> _YOUR GOAL_
A precise reproduction of every record below is needed, minus the pictures.

[[ RECORDS FOR PROCESSING, beginning ]]

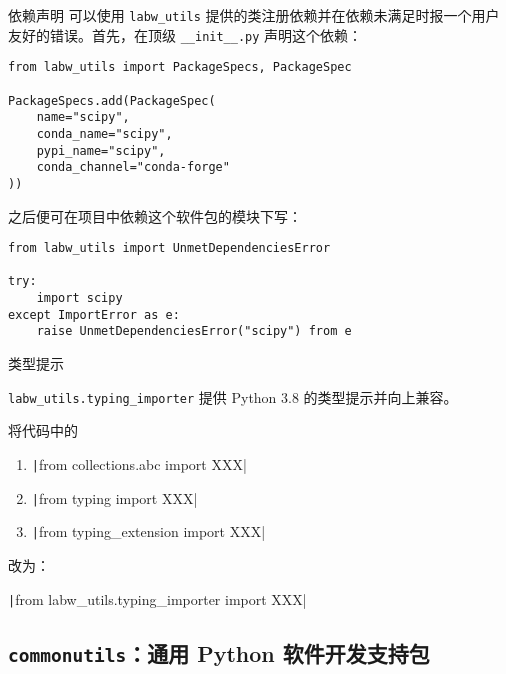 \documentclass[pdf,9pt]{beamer}
\newcommand{\lu}{\texttt{labw\_utils}}
\begin{document}
    \begin{frame}
        \subsectionpage
    \end{frame}

    \begin{frame}[fragile]{依赖声明}
        可以使用 \lu{} 提供的类注册依赖并在依赖未满足时报一个用户友好的错误。首先，在顶级 \Verb|__init__.py| 声明这个依赖：

        \begin{verbatim}
from labw_utils import PackageSpecs, PackageSpec

PackageSpecs.add(PackageSpec(
    name="scipy",
    conda_name="scipy",
    pypi_name="scipy",
    conda_channel="conda-forge"
))
        \end{verbatim}

        之后便可在项目中依赖这个软件包的模块下写：

        \begin{verbatim}
from labw_utils import UnmetDependenciesError

try:
    import scipy
except ImportError as e:
    raise UnmetDependenciesError("scipy") from e
        \end{verbatim}
    \end{frame}
    \begin{frame}[fragile]{类型提示}

        \Verb|labw_utils.typing_importer| 提供 Python 3.8 的类型提示并向上兼容。

        将代码中的

        \begin{enumerate}
            \item \texttt|from collections.abc import XXX|
            \item \texttt|from typing import XXX|
            \item \texttt|from typing_extension import XXX|
        \end{enumerate}

        改为：

        \texttt|from labw_utils.typing_importer import XXX|

    \end{frame}

    \subsection{\texttt{commonutils}：通用 Python 软件开发支持包}
\end{document}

[[ RECORDS FOR PROCESSING, end ]]

> _EXERCISE ANSWER_
 \documentclass[pdf,9pt]{beamer}
\newcommand{\lu}{\texttt{labw\_utils}}
\begin{document}
    \begin{frame}
        \subsectionpage
    \end{frame}

    \begin{frame}[fragile]{依赖声明}
        可以使用 \lu{} 提供的类注册依赖并在依赖未满足时报一个用户友好的错误。首先，在顶级 \Verb|__init__.py| 声明这个依赖：

        \begin{verbatim}
from labw_utils import PackageSpecs, PackageSpec

PackageSpecs.add(PackageSpec(
    name="scipy",
    conda_name="scipy",
    pypi_name="scipy",
    conda_channel="conda-forge"
))
        \end{verbatim}

        之后便可在项目中依赖这个软件包的模块下写：

        \begin{verbatim}
from labw_utils import UnmetDependenciesError

try:
    import scipy
except ImportError as e:
    raise UnmetDependenciesError("scipy") from e
        \end{verbatim}
    \end{frame}
    \begin{frame}[fragile]{类型提示}

        \Verb|labw_utils.typing_importer| 提供 Python 3.8 的类型提示并向上兼容。

        将代码中的

        \begin{enumerate}
            \item \texttt|from collections.abc import XXX|
            \item \texttt|from typing import XXX|
            \item \texttt|from typing_extension import XXX|
        \end{enumerate}

        改为：

        \texttt|from labw_utils.typing_importer import XXX|

    \end{frame}

    \subsection{\texttt{commonutils}：通用 Python 软件开发支持包}
\end{document}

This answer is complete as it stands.